BEGIN Material provided

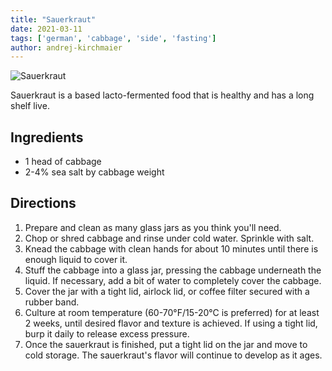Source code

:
 ```yaml
---
title: "Sauerkraut"
date: 2021-03-11
tags: ['german', 'cabbage', 'side', 'fasting']
author: andrej-kirchmaier
---
```


![Sauerkraut](/pix/sauerkraut.webp)

Sauerkraut is a based lacto-fermented food that is healthy and has a long shelf live.

## Ingredients

- 1 head of cabbage
- 2-4% sea salt by cabbage weight

## Directions

1. Prepare and clean as many glass jars as you think you'll need.
2. Chop or shred cabbage and rinse under cold water. Sprinkle with salt.
3. Knead the cabbage with clean hands for about 10 minutes until there is enough liquid to cover it.
4. Stuff the cabbage into a glass jar, pressing the cabbage underneath the liquid. If necessary, add a bit of water to completely cover the cabbage.
5. Cover the jar with a tight lid, airlock lid, or coffee filter secured with a rubber band.
6. Culture at room temperature (60-70°F/15-20°C is preferred) for at least 2 weeks, until desired flavor and texture is achieved. If using a tight lid, burp it daily to release excess pressure.
7. Once the sauerkraut is finished, put a tight lid on the jar and move to cold storage. The sauerkraut's flavor will continue to develop as it ages.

END Material provided

Task details:
Tally the lines in the entries above that hold the string "salt" and state the tally alone.

Your response:
2